Mondelez | Trident, Triscuit, and Teddy Grahams
Reinvigorating legacy brands through social-first strategies that engage and build loyal communities
Background:
I was brought in to consult on the 2023 organic social strategies for snack brands including Trident, Teddy Grahams, and Triscuit - each facing the same challenge:
How do you cut through the noise on social while staying true to decades of brand history?
My role was to bring an outsider strategist’s eye to the social planning: connecting creative, cultural, and consumer insights into annual content frameworks that would guide tone, audience definition, and platform executions.
Trident - Building a Flavor Fandom
Trident didn’t need a rebrand. It needed a vibe check. So I built the Gum Girly, a persona that captured both the brand and its audience: confident, flirty, and fluent in internet culture. By speaking in her voice, Trident’s posts felt native, not forced — making cultural touchpoints feel authentic instead of like desperate grabs at relevance. Because the Gum Girlie isn’t trying to be cool. She just is.

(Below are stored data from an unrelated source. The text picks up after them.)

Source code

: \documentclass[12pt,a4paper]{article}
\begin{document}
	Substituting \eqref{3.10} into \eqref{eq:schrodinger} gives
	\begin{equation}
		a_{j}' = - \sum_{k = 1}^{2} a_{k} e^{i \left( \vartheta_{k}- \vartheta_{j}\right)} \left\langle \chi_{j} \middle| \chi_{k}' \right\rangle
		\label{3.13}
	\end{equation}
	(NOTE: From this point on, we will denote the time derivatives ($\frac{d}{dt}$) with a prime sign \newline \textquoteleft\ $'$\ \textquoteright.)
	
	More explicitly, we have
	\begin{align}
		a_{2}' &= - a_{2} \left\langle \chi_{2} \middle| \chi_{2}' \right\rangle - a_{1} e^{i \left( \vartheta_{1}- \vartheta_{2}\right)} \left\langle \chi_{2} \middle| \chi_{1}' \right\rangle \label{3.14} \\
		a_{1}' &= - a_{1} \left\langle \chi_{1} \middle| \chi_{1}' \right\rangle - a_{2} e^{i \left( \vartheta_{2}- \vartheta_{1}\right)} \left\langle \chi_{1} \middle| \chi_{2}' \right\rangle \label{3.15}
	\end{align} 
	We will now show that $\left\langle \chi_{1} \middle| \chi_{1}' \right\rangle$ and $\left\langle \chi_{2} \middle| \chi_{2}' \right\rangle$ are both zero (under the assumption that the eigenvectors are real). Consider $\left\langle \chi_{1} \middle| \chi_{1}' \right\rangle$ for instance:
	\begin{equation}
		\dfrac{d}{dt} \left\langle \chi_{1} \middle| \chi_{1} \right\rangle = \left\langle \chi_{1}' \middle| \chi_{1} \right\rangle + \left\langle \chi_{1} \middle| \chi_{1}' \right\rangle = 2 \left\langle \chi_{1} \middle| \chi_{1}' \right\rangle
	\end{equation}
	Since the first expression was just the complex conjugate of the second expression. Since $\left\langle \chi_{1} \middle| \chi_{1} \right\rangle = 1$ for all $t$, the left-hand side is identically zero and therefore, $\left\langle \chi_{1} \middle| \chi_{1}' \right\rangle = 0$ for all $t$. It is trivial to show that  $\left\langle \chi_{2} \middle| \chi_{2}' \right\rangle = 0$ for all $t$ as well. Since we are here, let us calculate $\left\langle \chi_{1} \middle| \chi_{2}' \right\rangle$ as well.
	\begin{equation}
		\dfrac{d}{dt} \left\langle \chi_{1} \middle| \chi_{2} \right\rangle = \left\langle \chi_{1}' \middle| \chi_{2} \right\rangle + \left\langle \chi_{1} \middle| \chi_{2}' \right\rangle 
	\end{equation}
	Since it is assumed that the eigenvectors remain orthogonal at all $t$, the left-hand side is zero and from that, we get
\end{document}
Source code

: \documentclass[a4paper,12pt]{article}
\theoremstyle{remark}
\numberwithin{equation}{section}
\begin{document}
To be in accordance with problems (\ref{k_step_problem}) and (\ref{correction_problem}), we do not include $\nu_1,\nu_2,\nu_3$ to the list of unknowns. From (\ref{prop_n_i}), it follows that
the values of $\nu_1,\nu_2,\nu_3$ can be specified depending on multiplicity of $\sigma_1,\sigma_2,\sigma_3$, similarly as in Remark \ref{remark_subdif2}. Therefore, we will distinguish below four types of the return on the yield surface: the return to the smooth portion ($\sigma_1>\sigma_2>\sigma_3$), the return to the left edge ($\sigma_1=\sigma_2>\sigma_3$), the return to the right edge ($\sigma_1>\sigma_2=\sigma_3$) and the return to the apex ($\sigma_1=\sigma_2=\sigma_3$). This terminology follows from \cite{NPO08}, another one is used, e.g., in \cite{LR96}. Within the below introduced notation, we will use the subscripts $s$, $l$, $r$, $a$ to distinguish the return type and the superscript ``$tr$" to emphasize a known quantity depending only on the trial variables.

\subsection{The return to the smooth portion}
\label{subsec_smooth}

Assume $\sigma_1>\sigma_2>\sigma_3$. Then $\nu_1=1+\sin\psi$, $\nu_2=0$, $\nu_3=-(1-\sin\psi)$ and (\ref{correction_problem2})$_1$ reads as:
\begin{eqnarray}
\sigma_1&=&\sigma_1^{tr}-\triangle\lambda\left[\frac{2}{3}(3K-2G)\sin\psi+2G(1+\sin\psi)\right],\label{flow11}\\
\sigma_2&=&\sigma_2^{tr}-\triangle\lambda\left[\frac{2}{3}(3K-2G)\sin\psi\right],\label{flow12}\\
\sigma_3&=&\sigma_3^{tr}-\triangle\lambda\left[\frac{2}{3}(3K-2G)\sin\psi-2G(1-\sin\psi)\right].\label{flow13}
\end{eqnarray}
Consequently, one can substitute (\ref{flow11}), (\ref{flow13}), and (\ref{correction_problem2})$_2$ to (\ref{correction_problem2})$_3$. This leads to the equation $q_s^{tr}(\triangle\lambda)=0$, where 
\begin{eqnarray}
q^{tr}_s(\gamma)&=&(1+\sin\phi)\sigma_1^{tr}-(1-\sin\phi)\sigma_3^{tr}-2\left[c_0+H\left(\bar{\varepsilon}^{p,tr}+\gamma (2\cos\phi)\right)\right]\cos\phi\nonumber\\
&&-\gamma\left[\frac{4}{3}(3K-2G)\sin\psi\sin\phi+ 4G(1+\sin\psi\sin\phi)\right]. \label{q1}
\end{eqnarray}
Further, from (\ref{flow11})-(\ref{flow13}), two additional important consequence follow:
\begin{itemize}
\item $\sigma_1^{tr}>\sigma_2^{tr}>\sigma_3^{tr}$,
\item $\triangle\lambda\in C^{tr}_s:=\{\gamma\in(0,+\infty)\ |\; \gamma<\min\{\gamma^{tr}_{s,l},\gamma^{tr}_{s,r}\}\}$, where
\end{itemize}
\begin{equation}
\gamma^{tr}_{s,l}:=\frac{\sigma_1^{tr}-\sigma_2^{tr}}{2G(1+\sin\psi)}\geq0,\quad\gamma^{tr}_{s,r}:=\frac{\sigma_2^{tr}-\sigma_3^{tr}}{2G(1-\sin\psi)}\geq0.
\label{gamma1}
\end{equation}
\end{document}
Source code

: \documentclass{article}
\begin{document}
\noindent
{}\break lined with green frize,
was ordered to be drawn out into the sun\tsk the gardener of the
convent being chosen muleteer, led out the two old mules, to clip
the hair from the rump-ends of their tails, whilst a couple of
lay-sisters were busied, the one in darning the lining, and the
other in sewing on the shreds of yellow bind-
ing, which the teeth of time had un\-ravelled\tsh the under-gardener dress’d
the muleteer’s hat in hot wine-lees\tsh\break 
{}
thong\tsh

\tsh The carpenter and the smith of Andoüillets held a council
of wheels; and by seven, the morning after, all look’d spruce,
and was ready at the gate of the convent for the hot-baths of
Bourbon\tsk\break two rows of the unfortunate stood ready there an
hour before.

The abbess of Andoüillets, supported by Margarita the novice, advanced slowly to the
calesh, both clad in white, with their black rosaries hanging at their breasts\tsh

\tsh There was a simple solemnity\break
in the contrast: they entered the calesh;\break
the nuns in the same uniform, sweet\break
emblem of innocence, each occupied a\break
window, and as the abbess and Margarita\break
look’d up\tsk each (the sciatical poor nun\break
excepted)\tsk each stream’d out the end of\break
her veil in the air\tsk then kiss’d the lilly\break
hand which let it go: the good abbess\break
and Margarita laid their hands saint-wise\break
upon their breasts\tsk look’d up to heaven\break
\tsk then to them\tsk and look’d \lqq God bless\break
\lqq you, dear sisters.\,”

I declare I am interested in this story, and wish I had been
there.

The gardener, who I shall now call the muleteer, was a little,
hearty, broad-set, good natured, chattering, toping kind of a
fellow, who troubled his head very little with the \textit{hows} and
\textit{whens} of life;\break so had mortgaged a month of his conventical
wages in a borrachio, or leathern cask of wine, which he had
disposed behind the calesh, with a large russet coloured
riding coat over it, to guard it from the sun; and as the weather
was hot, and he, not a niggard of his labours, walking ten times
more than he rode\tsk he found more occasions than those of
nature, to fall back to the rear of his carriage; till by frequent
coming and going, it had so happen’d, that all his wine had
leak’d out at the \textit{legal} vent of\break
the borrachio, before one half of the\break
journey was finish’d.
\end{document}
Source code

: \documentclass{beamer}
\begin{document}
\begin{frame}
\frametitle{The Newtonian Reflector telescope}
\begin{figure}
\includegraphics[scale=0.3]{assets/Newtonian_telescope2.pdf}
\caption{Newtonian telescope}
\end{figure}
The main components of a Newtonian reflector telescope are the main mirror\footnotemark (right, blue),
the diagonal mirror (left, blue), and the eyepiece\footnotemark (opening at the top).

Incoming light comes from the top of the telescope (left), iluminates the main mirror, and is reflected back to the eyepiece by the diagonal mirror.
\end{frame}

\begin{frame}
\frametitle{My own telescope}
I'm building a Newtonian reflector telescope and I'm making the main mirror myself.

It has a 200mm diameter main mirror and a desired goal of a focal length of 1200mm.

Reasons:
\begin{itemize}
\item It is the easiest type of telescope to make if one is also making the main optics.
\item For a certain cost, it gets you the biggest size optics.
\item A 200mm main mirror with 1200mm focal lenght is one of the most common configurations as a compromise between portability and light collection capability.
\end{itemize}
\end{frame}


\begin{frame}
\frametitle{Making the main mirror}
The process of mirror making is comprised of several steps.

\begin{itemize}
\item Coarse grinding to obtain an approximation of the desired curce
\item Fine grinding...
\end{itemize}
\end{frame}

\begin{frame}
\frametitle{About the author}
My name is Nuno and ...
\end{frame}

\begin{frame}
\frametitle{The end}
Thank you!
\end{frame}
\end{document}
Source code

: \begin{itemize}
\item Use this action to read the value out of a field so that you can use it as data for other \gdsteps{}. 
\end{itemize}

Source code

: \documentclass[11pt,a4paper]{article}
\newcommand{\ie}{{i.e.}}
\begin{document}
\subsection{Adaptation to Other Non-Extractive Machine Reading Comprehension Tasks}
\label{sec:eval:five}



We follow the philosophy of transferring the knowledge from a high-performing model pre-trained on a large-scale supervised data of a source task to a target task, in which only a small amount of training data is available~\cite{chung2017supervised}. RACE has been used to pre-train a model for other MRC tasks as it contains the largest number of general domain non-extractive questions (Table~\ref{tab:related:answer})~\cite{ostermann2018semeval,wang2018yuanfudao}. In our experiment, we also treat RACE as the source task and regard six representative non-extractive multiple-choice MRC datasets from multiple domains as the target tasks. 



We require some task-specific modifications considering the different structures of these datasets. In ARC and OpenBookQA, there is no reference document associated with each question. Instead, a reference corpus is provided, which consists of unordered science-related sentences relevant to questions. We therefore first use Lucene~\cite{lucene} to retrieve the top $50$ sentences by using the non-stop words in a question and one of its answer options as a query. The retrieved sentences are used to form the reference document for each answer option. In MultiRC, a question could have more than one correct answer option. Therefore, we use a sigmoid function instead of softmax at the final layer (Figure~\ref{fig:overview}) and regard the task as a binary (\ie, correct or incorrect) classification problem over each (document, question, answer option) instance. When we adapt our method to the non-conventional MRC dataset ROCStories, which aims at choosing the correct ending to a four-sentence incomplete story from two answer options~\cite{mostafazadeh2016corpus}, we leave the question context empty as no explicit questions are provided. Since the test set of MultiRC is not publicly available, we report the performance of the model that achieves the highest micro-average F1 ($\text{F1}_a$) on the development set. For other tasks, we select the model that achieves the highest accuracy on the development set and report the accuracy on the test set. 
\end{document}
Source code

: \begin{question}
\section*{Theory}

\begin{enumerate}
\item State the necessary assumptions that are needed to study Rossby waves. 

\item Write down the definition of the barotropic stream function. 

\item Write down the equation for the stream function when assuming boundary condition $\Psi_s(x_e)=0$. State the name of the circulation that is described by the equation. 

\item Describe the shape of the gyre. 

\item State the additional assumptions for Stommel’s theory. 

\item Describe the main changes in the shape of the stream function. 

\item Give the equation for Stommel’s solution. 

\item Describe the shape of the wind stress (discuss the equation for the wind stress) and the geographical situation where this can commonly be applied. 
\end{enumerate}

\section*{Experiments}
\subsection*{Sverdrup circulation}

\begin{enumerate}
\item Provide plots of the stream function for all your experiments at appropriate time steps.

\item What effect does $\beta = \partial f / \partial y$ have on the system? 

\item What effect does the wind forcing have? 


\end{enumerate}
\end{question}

Teddy Grahams - Nostalgia for a New Gen
After a mascot refresh, Teddy Grahams needed to reconnect with millennial parents, the kids who once loved Teddy now sharing him with their own families.
I collaborated on a strategy around three content pillars — Nostalgia, Inner Child, and Food-Forward — reframing Teddy as a playful partner in everyday adventures. The result: a tone that balanced childlike wonder with grown-up warmth, grounding every post in the joy of rediscovery.
Triscuit - Redefining Fulfillment for Gen X
For Triscuit, the task was turning a quiet pantry staple into a meaningful lifestyle symbol. We positioned it as a moment of reset — a nourishing pause in a chaotic day.
With clean, calm creative inspired by “farmfluencer” culture, Triscuit’s social strategy highlighted local ingredients, modern simplicity, and the quiet satisfaction of slowing down.